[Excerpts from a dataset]
————————
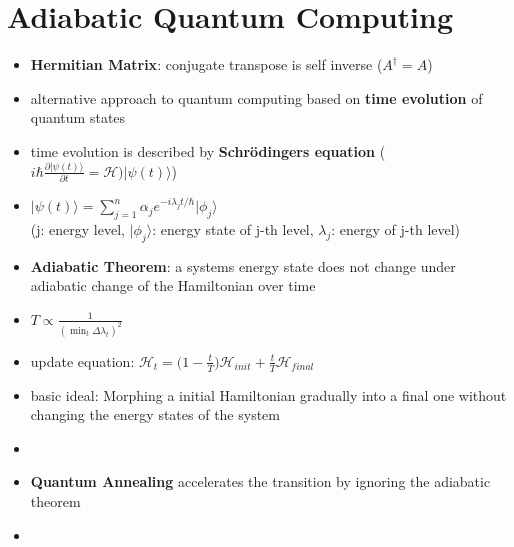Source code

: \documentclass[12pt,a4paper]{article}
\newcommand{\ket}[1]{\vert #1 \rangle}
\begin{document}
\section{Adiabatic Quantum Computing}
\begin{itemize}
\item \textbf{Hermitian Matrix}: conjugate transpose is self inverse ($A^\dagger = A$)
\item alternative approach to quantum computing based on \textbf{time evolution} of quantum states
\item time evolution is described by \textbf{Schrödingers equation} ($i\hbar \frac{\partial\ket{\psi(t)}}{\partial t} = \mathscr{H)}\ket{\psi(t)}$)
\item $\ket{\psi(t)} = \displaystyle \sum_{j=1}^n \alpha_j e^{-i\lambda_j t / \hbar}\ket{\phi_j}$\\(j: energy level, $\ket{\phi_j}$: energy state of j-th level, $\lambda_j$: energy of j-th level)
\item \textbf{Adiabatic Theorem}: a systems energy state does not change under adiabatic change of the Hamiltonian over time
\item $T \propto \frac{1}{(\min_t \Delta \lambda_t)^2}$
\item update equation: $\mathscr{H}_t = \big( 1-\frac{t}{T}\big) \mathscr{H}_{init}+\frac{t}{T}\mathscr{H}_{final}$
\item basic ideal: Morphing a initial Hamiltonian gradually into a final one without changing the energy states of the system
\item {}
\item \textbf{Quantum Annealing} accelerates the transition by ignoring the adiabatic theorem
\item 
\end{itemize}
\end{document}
————————
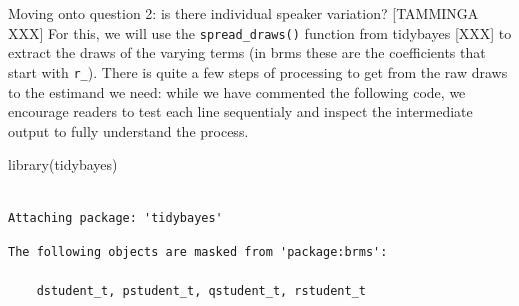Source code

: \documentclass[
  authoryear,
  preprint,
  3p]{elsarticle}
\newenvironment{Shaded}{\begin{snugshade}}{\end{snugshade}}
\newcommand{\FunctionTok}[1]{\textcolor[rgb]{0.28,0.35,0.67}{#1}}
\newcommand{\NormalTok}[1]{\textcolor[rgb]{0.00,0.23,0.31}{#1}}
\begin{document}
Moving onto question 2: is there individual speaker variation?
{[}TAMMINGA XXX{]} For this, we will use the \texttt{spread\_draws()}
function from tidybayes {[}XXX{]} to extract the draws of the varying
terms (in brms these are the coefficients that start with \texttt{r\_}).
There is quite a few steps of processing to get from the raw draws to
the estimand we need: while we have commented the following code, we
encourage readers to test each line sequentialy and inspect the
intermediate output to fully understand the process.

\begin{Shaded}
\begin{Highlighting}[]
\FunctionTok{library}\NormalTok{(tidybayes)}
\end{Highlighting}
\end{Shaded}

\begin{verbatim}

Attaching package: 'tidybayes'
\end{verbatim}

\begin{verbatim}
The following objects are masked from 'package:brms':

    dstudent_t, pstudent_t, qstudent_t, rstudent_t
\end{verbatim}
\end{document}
————————
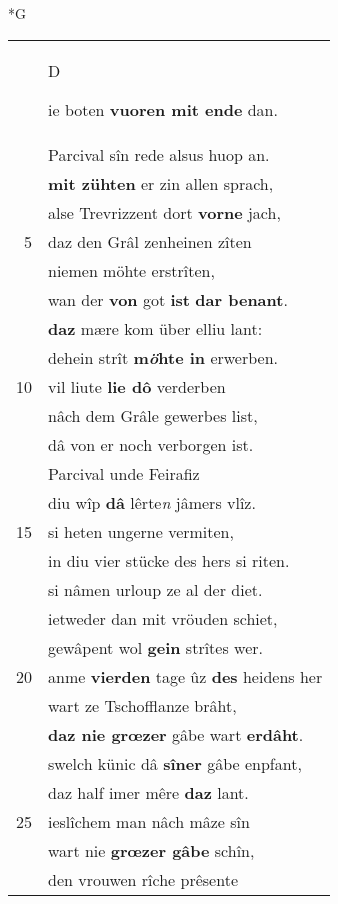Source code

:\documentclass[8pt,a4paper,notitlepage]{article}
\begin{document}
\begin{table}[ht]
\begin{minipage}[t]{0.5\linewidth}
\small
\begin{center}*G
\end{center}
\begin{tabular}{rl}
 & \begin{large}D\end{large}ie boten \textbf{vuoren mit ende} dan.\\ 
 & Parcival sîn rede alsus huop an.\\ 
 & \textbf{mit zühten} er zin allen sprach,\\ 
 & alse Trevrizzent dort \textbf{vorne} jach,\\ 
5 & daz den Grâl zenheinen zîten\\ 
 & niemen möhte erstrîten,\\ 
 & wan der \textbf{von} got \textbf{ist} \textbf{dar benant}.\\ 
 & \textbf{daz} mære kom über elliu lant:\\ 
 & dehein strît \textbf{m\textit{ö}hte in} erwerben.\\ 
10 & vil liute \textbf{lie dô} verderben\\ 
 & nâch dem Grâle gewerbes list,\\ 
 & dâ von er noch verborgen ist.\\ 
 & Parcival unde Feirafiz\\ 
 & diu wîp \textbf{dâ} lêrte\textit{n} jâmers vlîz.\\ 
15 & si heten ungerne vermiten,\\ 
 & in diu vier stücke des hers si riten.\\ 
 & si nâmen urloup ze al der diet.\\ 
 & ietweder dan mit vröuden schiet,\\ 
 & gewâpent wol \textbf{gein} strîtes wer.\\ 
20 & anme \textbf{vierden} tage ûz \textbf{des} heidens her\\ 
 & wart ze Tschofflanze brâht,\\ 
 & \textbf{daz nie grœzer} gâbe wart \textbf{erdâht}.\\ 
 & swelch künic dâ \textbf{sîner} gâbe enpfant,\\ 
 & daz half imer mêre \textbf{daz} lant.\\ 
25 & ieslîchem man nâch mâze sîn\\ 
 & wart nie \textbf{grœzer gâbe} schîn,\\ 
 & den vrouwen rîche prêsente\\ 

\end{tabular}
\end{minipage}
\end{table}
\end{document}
————————
**Directions:** Taking the entries above, write out exactly each line from the one holding "of quantum states" to the one holding "of j-th level)", both included, and stop there.

**Expected output:**
\item alternative approach to quantum computing based on \textbf{time evolution} of quantum states
\item time evolution is described by \textbf{Schrödingers equation} ($i\hbar \frac{\partial\ket{\psi(t)}}{\partial t} = \mathscr{H)}\ket{\psi(t)}$)
\item $\ket{\psi(t)} = \displaystyle \sum_{j=1}^n \alpha_j e^{-i\lambda_j t / \hbar}\ket{\phi_j}$\\(j: energy level, $\ket{\phi_j}$: energy state of j-th level, $\lambda_j$: energy of j-th level)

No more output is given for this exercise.